Editor's Note: This article is part of a blog series for Women's History Month featuring stories of men and women working to create a more equal and safe world. May we all continue to partner and pray together for gender justice—download our free March 2015 Prayer Calendar.
My life was turned around in 2008 as I listened to a 32-year-old woman describe her experience of being raped on three separate occasions as a teenager. I have since learned that violence and abuse affects one-in-three women worldwide. How could we have created a world in which violence against women is so commonplace and the consequences for the perpetrators of these crimes are so few?
Two groups have been largely silent on these issues: churches and men. Restored, an international Christian alliance, works to transform relationships and end violence against women. We particularly focus on mobilizing churches and men to speak out and take action to prevent violence against women. We believe that this is not a “women’s issue” but a human issue and that men need to stand alongside women in addressing it. In some ways, though, you could argue that it is a men’s issue, since it is our attitudes and actions that have to change if we are to see violence ended.
The first priority is to challenge perpetrators of violence and to end the culture of impunity that keeps violent men from facing any consequences for their actions. This requires not only good laws but also commitment from our politicians and institutions to ensure that they are applied. It also means a shift in culture so that such violence is no longer acceptable under any circumstances. We all have a role to play in making that happen, and it is particularly important that church and other religious leaders speak out against violence.
Most men are not violent or abusive, but many men don’t see why this issue is for them. At Restored we believe that “good men” have a vital role to play in building positive relationships and ending violence against women. We have launched a “First Man Standing” campaign which calls on men to respect all the women in their lives; to challenge each other in terms of our attitudes and behaviors; and to sign the White Ribbon pledge to “never commit, condone or remain silent about violence against women.” Through blogs and other resources, we explore what it means to respect women as a husband, father, colleague, consumer, and all our other roles as men.
We have seen some great responses from men who have changed their attitudes, strengthened their own relationships, intervened to stop violence, and brought these issues into their work and personal lives—such as a doctor I recently spoke to who took a training course to learn how to identify and respond to domestic violence more clearly. What might being a “First Man Standing” mean to you?

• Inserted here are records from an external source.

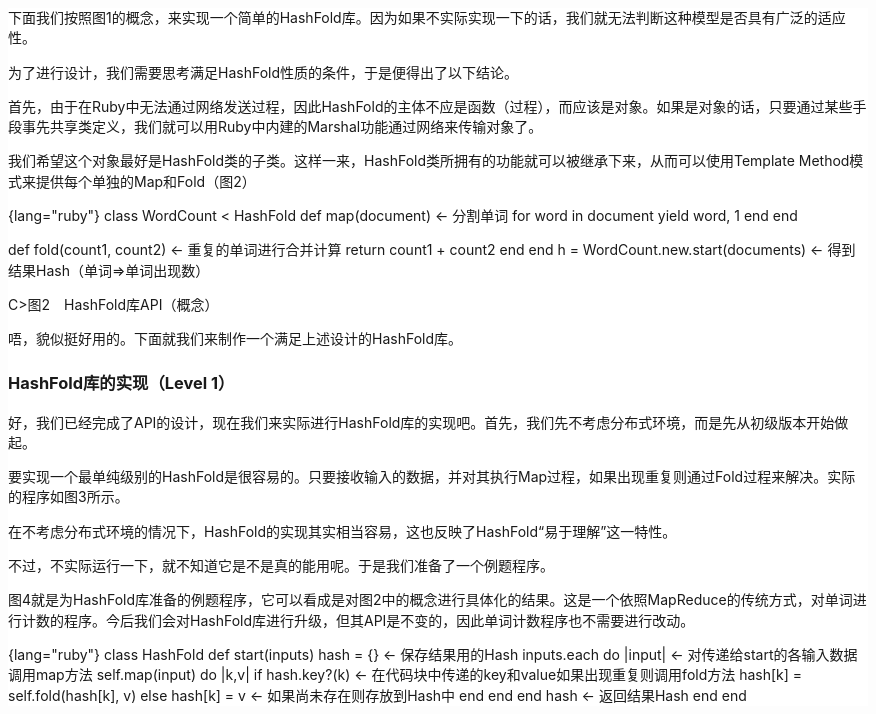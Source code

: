 下面我们按照图1的概念，来实现一个简单的HashFold库。因为如果不实际实现一下的话，我们就无法判断这种模型是否具有广泛的适应性。

为了进行设计，我们需要思考满足HashFold性质的条件，于是便得出了以下结论。

首先，由于在Ruby中无法通过网络发送过程，因此HashFold的主体不应是函数（过程），而应该是对象。如果是对象的话，只要通过某些手段事先共享类定义，我们就可以用Ruby中内建的Marshal功能通过网络来传输对象了。

我们希望这个对象最好是HashFold类的子类。这样一来，HashFold类所拥有的功能就可以被继承下来，从而可以使用Template Method模式来提供每个单独的Map和Fold（图2）

{lang="ruby"}
class WordCount < HashFold
  def map(document) ← 分割单词
    for word in document
      yield word, 1
    end
  end

  def fold(count1, count2) ← 重复的单词进行合并计算
    return count1 + count2
  end
end
h = WordCount.new.start(documents) ← 得到结果Hash（单词=>单词出现数）

C>图2　HashFold库API（概念）

唔，貌似挺好用的。下面就我们来制作一个满足上述设计的HashFold库。

### HashFold库的实现（Level 1）

好，我们已经完成了API的设计，现在我们来实际进行HashFold库的实现吧。首先，我们先不考虑分布式环境，而是先从初级版本开始做起。

要实现一个最单纯级别的HashFold是很容易的。只要接收输入的数据，并对其执行Map过程，如果出现重复则通过Fold过程来解决。实际的程序如图3所示。

在不考虑分布式环境的情况下，HashFold的实现其实相当容易，这也反映了HashFold“易于理解”这一特性。

不过，不实际运行一下，就不知道它是不是真的能用呢。于是我们准备了一个例题程序。

图4就是为HashFold库准备的例题程序，它可以看成是对图2中的概念进行具体化的结果。这是一个依照MapReduce的传统方式，对单词进行计数的程序。今后我们会对HashFold库进行升级，但其API是不变的，因此单词计数程序也不需要进行改动。

{lang="ruby"}
class HashFold
  def start(inputs)
    hash = {} ← 保存结果用的Hash
    inputs.each do |input| ← 对传递给start的各输入数据调用map方法
      self.map(input) do |k,v|
        if hash.key?(k) ← 在代码块中传递的key和value如果出现重复则调用fold方法
          hash[k] = self.fold(hash[k], v)
        else
          hash[k] = v ← 如果尚未存在则存放到Hash中
        end
      end
    end
    hash ← 返回结果Hash
  end
end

The roots of violence against women lie in gender inequality and the abuse of power, which in turn shapes our understanding of masculinity and femininity. What does it mean to be a man or woman in the 21st century? Many Christian authors argue that men should demonstrate leadership and competitiveness, often at the expense of women. Instead, we need to emphasize understandings of masculinity that recognize the diversity of men and allow space for women to also exercise leadership and fulfill their potential.
For Christians, our most important model of masculinity is that of Jesus Christ. As a leader and a compelling speaker and debater, Jesus demonstrated traditional masculine characteristics in his era. His miraculous powers put him in a unique position of authority. And yet he chose to live as a servant, to be nonviolent and to respect women, including relying on them for financial support. His life shows us that:
- all men and women are worthy of respect;
- masculinity does not need to be characterized by violence; and
- power should not be abused, but used in the service of others.
Men and boys can also be victims of domestic and sexual violence. The incidence and severity of domestic violence against men is lower than that of women. The issues, however, of stigma and secrecy apply as much, if not more, to men. All survivors of violence need to be recognized and supported in the church. We need to emphasize that a person’s identity is not destroyed by what they may have experienced and that the responsibility for the violence always lies with the perpetrator and not the victim.
We believe that now is the time for men to engage in these issues; to stand up and speak out against violence; to be “First Men Standing.” I encourage all men to boldly declare that you will stand alongside women in addressing these issues of violence and abuse.
Peter Grant is the co-founder and co-director, with Mandy Marshall, of Restored—an international Christian alliance based in England that works to transform relationships and end violence against women. Peter has spent most of his working life engaged in issues of poverty reduction and international development. He is married to Stella and lives in London.